Realistic salary

George32George32 Posts: 3Registered Users ■□□□□□□□□□
I always thought it was pretty trivial to make 100k in IT based on what I read here and on reddit.(high cost of living tech hub). But I've read some salary threads here and I am getting some mixed opinions. Some people claim it takes 10 years experience in a specialty before breaking six figures. I was just wondering if someone with a BS + cissp and 3 years experience in a security role really wouldn't be at 100k in a hcol tech hub?

Comments

  • networker050184networker050184 Posts: 11,962Mod Mod
    It just depends.... Two people with the same qualifications on paper in the same city can make vastly different salaries. It's all about the specific role, company and industry.

    That being said, $100k in a tech hub area shouldn't be hard to obtain with those qualifications if you know what you're doing.
    An expert is a man who has made all the mistakes which can be made.
  • George32George32 Posts: 3Registered Users ■□□□□□□□□□
    The reason I am wondering is because city workers like teachers, police, firemen make about 88k at 10 years exp except they get a fat pension when they retire
  • TechGromitTechGromit A+, N+, GSEC, GCIH, GREM, Ontario, NY Posts: 1,916Member ■■■■■■■■□□
    Really depends on where you talking about, these how much is a good salary threads are pointless unless your specifying a very specific area. Silicon Valley for example, a 1 bedroom apartment is at least 2,200+ in the city,(nice places are $3,000+ a month) and 1,800+ outside the city. Where I live in Rochester, NY, the same apartment is less than 1/2 that price, (I pay $1,300 a month for a 3 bedroom + garage duplex townhouse) I've seen one bedroom apartments (1,000 sq ft) in decent areas for $650 a month. So my 100k+ Salary goes a hell of lot further than your 100k salary.
    Still searching for the corner in a round room.
  • swampratswamprat Posts: 72Member ■■□□□□□□□□
    Remember also that it varies a lot by where and what IT you're doing. desktop support at an elementary school isn't going to make what an SE at a large vendor/VAR does. Operations vs sales, desktop support vs engineer, so on.
  • George32George32 Posts: 3Registered Users ■□□□□□□□□□
    I live in an area where it costs about 1.8k -2k to rent something that within an hour of the city. I would like to stay here but unless I am making at least 100k it just would not be worth it. Even if I did decide to move I would still only consider moving to a lower cost of living tech hub such as Atlanta or somewhere even a bit cheaper then that. I guess I just didn't expect this, I thought 100k salaries were pretty common in IT in hcol areas
  • LeBrokeLeBroke Posts: 490Member ■■■■□□□□□□
    I just want to point out that you can't even have a CISSP with a Bachelors and 3 years experience. You're only eligible for a CISSP once you have 5 years of verifiable experience in at least 2 domains of the CISSP.

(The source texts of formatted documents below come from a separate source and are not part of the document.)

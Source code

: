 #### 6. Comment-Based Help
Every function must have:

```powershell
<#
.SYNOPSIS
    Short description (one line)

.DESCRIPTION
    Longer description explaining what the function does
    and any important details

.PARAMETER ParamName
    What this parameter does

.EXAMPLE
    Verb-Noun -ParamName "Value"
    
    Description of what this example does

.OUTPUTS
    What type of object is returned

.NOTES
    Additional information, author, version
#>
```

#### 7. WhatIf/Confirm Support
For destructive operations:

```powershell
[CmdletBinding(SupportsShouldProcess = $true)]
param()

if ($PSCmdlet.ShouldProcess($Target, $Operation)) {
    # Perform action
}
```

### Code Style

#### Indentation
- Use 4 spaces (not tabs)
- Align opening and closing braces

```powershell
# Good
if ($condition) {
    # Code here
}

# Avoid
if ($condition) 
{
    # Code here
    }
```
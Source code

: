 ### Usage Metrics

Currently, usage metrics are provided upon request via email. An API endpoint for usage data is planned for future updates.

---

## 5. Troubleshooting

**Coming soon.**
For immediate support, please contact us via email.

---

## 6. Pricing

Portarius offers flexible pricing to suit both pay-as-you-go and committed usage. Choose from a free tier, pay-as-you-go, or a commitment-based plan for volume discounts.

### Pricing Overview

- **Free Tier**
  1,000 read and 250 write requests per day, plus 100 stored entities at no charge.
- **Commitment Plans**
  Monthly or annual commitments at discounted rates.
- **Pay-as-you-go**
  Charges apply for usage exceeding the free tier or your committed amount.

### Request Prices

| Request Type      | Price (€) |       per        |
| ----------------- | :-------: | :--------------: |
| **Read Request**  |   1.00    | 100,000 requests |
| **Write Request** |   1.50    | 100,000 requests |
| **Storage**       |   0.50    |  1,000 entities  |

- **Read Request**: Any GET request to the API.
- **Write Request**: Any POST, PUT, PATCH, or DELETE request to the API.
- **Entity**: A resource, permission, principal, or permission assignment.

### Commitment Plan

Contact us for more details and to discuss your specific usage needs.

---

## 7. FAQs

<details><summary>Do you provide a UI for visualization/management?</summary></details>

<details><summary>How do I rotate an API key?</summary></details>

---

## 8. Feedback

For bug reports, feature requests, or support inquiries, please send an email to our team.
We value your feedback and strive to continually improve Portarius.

    Also it's definitely more doable in some specialties than others. I did it on about the same timeline for DevOps. It's pretty easy with software development with a CS degree as well. On the other hand, it'll take a long time to do if you're a Windows admin or a networking guy.
  • LordQarlynLordQarlyn Posts: 535Member ■■■■□□□□□□
    LeBroke wrote: »
    I just want to point out that you can't even have a CISSP with a Bachelors and 3 years experience. You're only eligible for a CISSP once you have 5 years of verifiable experience in at least 2 domains of the CISSP.

    Also it's definitely more doable in some specialties than others. I did it on about the same timeline for DevOps. It's pretty easy with software development with a CS degree as well. On the other hand, it'll take a long time to do if you're a Windows admin or a networking guy.

    Well you can get a waiver for one year by either having a four year degree or an approved certification from that least, but yeah it still takes four years of experience.
  • EANxEANx Posts: 1,078Member ■■■■■■■■□□
    Four big things that impact the amount you get paid:

    - The cost of living in your location
    - Your skill-set / experience
    - How much stress you'll have to deal with
    - How much downtime you will typically have

    Someone who has weird hours, regularly works 50 hrs a week and that works in a high-performance industry where people get stressed out if the slightest thing goes wrong probably gets paid a lot more than the guy down the street doing the same job for a firm where everyone is pretty mellow, he has time for 1-2 classes a year and almost always leaves work on time.

    So you see, you can't simply plug in location, skills and years of exp and have a number pop out.